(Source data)

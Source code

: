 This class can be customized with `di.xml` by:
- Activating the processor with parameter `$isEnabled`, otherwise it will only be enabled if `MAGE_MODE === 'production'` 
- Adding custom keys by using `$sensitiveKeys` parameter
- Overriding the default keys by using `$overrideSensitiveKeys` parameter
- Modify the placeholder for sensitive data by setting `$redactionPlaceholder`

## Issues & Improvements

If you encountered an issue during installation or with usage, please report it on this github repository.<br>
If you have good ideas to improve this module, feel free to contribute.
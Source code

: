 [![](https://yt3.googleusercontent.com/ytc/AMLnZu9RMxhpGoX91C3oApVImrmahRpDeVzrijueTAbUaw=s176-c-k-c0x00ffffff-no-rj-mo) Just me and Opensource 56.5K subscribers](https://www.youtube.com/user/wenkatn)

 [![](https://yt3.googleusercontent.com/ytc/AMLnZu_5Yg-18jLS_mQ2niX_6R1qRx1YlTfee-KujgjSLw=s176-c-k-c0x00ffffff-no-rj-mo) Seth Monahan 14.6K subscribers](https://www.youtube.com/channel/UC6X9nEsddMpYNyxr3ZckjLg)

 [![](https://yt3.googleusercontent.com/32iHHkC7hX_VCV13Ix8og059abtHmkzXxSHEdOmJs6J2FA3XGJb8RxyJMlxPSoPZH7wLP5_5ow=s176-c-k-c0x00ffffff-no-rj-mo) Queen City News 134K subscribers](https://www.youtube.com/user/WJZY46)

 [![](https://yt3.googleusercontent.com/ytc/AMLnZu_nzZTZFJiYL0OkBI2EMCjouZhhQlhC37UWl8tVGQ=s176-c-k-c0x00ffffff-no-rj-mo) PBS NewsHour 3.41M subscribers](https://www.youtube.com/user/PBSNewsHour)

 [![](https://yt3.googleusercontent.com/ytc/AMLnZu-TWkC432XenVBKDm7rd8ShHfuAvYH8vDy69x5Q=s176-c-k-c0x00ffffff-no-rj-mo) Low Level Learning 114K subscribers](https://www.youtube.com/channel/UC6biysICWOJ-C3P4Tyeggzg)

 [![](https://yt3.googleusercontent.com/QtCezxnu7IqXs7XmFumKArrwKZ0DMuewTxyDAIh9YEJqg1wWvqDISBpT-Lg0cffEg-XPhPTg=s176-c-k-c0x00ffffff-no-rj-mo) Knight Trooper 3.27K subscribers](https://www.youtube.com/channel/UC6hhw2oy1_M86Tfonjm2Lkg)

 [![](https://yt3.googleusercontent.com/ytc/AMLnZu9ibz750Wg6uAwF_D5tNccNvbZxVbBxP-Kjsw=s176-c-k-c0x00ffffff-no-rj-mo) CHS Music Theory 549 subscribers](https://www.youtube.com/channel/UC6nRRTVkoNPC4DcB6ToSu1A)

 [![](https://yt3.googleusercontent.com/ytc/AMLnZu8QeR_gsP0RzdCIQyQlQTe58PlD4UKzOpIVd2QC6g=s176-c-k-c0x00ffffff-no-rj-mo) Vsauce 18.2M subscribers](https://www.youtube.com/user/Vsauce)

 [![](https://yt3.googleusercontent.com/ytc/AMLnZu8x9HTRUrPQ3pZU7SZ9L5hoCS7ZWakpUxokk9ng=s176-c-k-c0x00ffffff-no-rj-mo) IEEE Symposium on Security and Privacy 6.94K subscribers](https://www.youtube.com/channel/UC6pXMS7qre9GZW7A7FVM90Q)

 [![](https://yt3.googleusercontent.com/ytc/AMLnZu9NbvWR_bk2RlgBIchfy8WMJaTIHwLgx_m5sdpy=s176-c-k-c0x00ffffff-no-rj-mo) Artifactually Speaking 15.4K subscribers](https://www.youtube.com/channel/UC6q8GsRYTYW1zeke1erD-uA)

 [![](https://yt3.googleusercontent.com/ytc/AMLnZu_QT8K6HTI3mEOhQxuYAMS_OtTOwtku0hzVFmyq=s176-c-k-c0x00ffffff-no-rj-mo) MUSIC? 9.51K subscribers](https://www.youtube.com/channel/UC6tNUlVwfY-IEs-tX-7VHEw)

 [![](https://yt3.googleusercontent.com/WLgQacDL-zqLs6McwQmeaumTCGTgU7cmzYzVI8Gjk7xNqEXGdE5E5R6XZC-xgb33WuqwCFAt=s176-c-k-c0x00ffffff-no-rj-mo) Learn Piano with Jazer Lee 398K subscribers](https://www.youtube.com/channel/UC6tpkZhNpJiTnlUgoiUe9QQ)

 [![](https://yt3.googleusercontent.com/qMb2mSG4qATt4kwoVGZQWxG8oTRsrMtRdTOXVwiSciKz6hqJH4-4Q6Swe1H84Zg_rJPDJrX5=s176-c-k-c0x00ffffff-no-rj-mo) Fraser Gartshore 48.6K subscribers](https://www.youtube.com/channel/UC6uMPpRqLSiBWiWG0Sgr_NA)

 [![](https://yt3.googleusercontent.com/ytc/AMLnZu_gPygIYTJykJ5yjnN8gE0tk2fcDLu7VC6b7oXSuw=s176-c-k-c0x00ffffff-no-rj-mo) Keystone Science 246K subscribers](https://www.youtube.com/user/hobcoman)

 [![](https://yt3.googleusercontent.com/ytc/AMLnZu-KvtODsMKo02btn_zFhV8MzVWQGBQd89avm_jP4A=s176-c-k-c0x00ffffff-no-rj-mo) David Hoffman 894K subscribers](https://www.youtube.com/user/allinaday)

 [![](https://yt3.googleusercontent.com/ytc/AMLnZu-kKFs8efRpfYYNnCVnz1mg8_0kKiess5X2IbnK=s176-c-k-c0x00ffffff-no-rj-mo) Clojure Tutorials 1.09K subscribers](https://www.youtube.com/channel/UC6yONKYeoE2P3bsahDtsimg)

> **THE TASK**: Search the entries for the string "using" and return each line where it turns up.

> **RESPONSE FOR THIS EXERCISE**:
- Adding custom keys by using `$sensitiveKeys` parameter
- Overriding the default keys by using `$overrideSensitiveKeys` parameter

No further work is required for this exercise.